L’édition 2025 du Women’s Entrepreneurship Day, tenue le 20 novembre à Yaoundé, a servi de plateforme pour redéfinir l’action publique en faveur des entreprises féminines. Le Ministre chargé des Petites et Moyennes Entreprises, Achille Bassilekin III, a replacé ces actrices au centre des politiques de création de richesse et d’emploi. Cette prise de position s’inscrit dans un environnement économique où l’innovation et la transformation industrielle sont considérées comme des leviers essentiels de croissance, avec un accent mis sur l’intégration des femmes dans ces chaînes de valeur.
Les données officielles montrent une dynamique ascendante : en 2024, les Centres de formalité et de Création d’Entreprises ont enregistré 21 132 nouvelles PME, soit une hausse de 7,5 % par rapport à 2023. Les créations portées par des femmes représentent 26,58 %, contre 73,4 % pour les promoteurs masculins. Entre 2019 et 2024, le nombre d’entreprises créées par des femmes a progressé de 57,2 %, passant de 3 572 à 5 616. Cette évolution traduit l’impact des dispositifs publics d’accompagnement, mais aussi leurs limites, notamment en matière d’accès au financement, de consolidation des structures et de passage à l’échelle.

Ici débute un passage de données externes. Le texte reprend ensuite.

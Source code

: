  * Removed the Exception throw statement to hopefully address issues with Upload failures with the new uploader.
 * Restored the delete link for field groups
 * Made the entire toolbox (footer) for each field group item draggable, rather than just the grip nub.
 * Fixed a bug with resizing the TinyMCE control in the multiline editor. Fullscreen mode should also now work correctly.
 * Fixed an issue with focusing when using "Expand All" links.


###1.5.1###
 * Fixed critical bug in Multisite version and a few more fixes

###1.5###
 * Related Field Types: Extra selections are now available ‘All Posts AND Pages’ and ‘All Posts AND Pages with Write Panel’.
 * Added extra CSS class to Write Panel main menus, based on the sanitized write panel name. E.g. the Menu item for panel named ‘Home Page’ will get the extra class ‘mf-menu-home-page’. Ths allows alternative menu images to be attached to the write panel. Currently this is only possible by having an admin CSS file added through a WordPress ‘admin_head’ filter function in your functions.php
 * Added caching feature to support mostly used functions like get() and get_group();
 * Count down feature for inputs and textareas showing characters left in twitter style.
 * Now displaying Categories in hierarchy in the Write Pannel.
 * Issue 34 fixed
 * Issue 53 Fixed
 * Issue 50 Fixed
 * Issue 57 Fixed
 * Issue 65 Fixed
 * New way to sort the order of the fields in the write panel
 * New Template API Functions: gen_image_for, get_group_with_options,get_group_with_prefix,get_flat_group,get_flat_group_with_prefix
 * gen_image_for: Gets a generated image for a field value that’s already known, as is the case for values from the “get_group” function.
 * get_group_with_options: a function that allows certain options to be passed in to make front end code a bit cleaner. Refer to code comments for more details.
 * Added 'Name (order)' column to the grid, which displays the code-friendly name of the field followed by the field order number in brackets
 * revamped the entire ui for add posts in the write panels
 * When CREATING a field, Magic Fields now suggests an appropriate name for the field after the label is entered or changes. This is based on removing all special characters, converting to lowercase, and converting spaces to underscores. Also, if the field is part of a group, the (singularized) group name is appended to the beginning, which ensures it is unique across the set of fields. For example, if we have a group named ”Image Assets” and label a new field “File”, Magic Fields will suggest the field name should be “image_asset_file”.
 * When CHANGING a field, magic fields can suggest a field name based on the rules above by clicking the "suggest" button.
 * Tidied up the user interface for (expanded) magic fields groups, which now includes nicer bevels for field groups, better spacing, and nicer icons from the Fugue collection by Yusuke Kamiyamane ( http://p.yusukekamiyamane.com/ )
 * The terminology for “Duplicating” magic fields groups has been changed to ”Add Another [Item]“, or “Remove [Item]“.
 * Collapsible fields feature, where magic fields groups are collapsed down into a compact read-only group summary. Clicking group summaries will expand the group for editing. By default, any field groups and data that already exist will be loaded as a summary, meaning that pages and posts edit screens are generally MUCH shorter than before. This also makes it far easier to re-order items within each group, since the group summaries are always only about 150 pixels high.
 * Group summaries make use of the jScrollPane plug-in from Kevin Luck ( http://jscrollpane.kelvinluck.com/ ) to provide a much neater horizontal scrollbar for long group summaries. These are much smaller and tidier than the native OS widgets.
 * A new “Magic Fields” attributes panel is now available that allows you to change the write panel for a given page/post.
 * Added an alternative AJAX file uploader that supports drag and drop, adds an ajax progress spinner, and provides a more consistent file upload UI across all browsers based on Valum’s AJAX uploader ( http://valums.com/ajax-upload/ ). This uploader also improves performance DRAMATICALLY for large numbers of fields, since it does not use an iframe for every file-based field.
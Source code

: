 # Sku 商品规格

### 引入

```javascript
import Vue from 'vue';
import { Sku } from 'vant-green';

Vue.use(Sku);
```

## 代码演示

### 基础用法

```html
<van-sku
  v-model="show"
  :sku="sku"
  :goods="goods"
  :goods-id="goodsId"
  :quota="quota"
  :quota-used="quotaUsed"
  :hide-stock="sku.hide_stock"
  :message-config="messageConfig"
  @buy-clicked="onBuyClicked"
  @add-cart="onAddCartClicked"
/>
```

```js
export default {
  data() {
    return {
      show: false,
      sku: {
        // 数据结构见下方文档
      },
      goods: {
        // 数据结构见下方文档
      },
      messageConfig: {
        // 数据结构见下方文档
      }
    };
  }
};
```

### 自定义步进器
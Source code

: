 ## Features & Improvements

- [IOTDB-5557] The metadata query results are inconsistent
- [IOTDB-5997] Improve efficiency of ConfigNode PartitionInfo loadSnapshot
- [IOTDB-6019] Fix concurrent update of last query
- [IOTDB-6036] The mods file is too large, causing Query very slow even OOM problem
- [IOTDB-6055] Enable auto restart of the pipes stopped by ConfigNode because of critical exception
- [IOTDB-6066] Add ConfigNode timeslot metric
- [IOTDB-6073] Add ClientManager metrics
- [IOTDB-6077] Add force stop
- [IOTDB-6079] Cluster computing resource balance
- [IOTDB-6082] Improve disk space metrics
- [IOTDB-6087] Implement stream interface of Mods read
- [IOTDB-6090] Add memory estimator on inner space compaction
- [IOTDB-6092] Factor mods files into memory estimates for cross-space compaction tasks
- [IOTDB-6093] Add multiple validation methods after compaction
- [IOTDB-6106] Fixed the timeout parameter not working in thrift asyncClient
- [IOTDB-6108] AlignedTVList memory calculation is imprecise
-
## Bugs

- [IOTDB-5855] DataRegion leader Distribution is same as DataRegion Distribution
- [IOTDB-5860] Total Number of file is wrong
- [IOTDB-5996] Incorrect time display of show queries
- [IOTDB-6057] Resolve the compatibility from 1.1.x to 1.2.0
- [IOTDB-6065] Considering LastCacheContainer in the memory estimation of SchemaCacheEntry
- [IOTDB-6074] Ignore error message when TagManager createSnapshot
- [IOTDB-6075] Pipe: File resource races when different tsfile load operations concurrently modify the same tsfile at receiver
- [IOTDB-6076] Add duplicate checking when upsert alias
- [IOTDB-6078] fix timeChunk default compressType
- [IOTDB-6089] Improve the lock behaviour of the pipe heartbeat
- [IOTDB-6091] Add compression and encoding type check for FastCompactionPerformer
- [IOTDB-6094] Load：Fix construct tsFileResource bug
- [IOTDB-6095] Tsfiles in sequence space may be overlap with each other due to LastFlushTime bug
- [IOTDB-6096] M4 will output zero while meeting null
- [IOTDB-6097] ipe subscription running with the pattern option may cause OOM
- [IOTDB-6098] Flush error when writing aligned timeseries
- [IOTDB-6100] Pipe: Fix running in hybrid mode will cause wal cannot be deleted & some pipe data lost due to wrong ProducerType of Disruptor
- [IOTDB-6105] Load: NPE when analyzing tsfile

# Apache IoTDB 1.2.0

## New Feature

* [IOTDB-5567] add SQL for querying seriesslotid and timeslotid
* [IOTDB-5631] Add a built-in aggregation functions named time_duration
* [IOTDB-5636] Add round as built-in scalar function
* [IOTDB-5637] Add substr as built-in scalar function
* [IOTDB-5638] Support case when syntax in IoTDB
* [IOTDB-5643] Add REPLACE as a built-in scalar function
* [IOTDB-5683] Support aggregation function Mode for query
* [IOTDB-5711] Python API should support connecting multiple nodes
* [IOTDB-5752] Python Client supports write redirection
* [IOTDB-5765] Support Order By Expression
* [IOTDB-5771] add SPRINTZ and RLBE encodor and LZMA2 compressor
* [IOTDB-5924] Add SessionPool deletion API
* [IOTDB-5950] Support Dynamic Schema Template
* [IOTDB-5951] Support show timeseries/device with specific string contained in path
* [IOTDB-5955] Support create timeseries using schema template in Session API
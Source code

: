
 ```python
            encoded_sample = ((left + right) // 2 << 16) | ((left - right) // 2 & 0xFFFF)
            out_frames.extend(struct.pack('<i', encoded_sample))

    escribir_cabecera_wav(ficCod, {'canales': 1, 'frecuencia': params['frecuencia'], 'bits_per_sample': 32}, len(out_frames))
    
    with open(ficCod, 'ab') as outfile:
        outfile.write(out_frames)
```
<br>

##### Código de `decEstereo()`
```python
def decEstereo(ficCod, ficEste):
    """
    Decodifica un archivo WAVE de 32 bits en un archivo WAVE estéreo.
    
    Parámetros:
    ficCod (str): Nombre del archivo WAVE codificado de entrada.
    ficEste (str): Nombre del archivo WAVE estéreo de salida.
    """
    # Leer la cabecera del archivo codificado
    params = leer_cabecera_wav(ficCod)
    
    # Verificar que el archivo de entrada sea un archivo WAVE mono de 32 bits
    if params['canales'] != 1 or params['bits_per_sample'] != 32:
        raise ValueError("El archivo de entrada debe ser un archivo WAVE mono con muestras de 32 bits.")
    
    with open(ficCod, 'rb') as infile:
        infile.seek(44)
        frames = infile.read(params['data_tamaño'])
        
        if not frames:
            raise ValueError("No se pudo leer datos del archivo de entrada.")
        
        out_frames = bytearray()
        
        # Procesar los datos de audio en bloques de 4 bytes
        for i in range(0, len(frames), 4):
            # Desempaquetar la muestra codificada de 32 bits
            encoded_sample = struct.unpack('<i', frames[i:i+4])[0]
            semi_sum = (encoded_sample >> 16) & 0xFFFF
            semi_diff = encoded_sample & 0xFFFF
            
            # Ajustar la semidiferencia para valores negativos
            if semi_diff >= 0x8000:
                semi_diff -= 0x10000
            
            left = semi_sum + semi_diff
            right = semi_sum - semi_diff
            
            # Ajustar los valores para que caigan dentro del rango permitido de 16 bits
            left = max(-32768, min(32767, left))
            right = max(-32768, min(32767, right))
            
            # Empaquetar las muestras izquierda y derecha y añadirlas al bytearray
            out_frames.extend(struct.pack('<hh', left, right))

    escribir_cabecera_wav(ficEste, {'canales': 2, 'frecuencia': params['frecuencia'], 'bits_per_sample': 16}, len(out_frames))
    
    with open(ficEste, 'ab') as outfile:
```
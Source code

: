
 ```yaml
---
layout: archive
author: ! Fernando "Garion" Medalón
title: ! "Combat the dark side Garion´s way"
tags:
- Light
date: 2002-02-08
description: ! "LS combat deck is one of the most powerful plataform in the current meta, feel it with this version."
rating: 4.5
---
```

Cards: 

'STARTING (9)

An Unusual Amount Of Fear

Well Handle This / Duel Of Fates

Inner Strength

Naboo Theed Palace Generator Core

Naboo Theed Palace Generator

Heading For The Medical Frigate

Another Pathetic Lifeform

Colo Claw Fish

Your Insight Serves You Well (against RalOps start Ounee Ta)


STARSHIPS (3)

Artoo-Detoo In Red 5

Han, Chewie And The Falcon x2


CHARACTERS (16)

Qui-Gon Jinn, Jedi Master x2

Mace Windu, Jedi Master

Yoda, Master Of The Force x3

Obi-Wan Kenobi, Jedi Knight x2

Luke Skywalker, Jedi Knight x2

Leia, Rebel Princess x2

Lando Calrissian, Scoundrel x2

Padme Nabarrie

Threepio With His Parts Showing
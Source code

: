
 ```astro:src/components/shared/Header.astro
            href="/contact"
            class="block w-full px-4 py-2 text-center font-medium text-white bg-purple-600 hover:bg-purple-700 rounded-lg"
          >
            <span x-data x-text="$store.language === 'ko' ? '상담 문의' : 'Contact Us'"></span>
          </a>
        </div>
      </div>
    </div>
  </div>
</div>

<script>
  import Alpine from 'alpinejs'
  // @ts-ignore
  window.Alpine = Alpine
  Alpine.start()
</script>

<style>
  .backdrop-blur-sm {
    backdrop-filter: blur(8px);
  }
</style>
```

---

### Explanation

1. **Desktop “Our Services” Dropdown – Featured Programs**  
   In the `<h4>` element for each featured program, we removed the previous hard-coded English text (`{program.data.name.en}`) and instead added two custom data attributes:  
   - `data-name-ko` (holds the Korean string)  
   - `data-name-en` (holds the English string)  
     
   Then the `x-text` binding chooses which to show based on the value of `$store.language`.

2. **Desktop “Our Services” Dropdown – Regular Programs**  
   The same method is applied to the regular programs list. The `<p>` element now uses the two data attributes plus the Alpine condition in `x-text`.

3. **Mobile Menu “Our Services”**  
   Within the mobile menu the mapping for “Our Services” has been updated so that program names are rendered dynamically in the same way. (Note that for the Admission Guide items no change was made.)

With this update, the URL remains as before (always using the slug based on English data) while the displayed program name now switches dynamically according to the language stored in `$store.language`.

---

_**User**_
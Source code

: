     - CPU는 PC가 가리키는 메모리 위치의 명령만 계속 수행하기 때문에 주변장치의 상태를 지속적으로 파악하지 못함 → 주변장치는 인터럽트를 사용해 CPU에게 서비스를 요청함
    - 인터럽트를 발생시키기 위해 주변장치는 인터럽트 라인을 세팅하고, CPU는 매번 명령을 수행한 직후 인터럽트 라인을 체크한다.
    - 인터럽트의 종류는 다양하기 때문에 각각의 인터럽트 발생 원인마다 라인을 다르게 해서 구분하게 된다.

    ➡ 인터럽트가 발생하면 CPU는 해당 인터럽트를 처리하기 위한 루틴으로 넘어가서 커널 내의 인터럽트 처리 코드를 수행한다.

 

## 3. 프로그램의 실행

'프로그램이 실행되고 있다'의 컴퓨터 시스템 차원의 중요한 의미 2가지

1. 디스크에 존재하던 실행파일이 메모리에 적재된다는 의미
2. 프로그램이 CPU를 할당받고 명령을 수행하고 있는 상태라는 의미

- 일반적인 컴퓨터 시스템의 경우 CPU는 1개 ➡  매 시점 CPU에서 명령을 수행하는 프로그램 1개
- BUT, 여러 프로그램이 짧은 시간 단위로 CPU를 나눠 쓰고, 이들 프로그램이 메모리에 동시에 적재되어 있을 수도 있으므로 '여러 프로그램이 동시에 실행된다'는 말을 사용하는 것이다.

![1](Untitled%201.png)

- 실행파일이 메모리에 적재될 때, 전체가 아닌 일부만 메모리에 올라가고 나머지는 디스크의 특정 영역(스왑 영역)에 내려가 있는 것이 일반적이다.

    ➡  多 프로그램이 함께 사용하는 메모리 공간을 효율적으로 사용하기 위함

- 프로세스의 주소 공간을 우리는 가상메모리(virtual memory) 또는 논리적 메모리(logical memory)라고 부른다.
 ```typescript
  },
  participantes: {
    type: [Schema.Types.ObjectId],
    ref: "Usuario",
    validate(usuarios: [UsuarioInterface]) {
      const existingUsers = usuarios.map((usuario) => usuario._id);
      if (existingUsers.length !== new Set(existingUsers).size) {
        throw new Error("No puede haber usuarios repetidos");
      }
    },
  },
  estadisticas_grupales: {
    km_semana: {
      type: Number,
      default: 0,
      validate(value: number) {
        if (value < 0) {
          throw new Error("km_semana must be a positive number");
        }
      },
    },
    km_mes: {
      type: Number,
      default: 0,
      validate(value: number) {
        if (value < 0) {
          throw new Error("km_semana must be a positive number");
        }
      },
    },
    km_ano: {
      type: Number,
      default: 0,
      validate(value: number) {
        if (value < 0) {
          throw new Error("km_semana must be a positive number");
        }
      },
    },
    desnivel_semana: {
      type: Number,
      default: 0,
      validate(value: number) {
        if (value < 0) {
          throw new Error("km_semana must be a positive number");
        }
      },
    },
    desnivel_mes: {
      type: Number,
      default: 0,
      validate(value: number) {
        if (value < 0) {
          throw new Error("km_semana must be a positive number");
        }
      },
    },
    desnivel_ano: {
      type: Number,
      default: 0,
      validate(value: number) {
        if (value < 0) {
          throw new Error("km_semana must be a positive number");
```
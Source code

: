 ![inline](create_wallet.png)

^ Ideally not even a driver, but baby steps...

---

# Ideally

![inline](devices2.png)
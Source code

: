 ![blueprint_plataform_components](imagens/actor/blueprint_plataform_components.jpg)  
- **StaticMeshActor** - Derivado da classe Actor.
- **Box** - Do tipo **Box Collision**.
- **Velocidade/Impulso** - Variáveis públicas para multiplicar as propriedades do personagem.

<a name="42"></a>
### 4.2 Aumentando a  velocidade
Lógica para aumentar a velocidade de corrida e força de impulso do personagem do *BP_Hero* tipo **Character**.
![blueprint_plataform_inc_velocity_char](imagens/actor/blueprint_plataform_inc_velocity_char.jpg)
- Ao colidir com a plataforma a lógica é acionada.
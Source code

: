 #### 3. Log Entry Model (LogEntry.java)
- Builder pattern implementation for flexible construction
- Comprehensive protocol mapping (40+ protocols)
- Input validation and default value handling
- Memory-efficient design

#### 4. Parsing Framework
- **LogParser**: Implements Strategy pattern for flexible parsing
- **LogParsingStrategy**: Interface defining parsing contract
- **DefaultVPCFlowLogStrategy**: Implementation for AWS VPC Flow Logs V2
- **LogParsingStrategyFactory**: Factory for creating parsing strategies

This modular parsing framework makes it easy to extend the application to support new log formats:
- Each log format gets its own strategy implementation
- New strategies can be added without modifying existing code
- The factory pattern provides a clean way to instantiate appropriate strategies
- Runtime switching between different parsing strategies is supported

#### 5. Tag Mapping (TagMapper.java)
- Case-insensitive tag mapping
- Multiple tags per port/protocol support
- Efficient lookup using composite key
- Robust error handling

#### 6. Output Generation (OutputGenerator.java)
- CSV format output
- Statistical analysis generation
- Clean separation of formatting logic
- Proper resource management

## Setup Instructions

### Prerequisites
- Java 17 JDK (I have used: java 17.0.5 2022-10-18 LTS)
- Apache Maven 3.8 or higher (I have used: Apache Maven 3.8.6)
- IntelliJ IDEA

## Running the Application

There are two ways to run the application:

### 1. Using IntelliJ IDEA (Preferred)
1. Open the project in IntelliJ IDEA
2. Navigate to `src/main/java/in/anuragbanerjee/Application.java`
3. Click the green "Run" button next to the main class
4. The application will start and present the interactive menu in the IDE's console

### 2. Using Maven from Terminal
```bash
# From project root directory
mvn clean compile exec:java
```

Selon les statistiques gouvernementales, les femmes dirigent 38 % des entreprises au Cameroun, avec une forte présence dans les très petites entreprises et une représentation réduite dans les grandes structures (14 %). Elles occupent 43 % des postes de direction, une proportion qui chute à 18 % dans les grandes entreprises. Ces écarts illustrent les difficultés d’accès aux marchés, aux capitaux et aux technologies productives. Ces contraintes renvoient aux obstacles classiques des économies émergentes : faible capitalisation, absence de garanties bancaires, coûts élevés du crédit, et complexité des procédures de formalisation.
La formalisation désigne ici le passage d’une activité informelle vers un statut légal reconnu par l’État, permettant l’accès aux financements institutionnels, aux marchés publics et aux protections juridiques. Face à ces défis, la série de réformes annoncées par le Ministre vise à corriger les rigidités structurelles. Il a évoqué des réponses « concrètes, rapides et efficaces » aux barrières persistantes, sans entrer dans les détails opérationnels, mais en laissant entrevoir un renforcement des outils de financement et des mécanismes de coopération avec les institutions financières. Ces mécanismes correspondent à des dispositifs dans lesquels l’État ou des partenaires apportent des garanties partielles, des subventions d’amorçage ou des lignes de crédit dédiées afin de réduire les risques bancaires liés aux TPE dirigées par des femmes.
Lors de la même session, Bertha Yenwo, présidente de CAWEECO, a insisté sur la nécessité de structurer davantage les partenariats entre entrepreneures, banques et décideurs publics. Elle a mis en avant la carence de dispositifs capables d’accompagner la montée en gamme des entreprises féminines, en particulier dans les secteurs où l’innovation technologique et la transformation de produits locaux peuvent générer une valeur ajoutée compétitive à l’échelle régionale.
Les démonstrations de produits et services exposées au WED ont illustré ce potentiel. Elles ont servi de base à une lecture élargie des opportunités industrielles, notamment dans les chaînes de transformation où les femmes occupent une place croissante. Ces vitrines permettent aux décideurs d’identifier des secteurs où un appui ciblé – financement patient, incubateurs, dispositifs de normalisation – pourrait accélérer l’intégration des femmes dans l’économie formelle.
Cette orientation s’inscrit dans la cohérence de la Stratégie Nationale de Développement 2020-2030, qui positionne le secteur privé comme moteur de croissance et souligne la nécessité d’une inclusion renforcée des jeunes et des femmes. Lors du lancement de la Semaine mondiale de l’entrepreneuriat, le Ministre a rappelé que 62,2 % des promoteurs restent masculins, avec une forte concentration dans la tranche 30- 40 ans. Cette structure démographique questionne la capacité des politiques actuelles à créer des conditions favorables pour des profils diversifiés, notamment les femmes en début de carrière entrepreneuriale.
L’édition 2025 du WED a ainsi fonctionné comme un espace d’ajustement stratégique. Elle a mis en évidence la nécessité de passer d’une logique de soutien général à une démarche plus ciblée, centrée sur les contraintes financières, organisationnelles et industrielles. Les réformes annoncées seront évaluées à l’aune de leur capacité à réduire les coûts de formalisation, à sécuriser l’accès au crédit et à renforcer la compétitivité des entreprises féminines dans un environnement où la transformation productive devient un impératif national.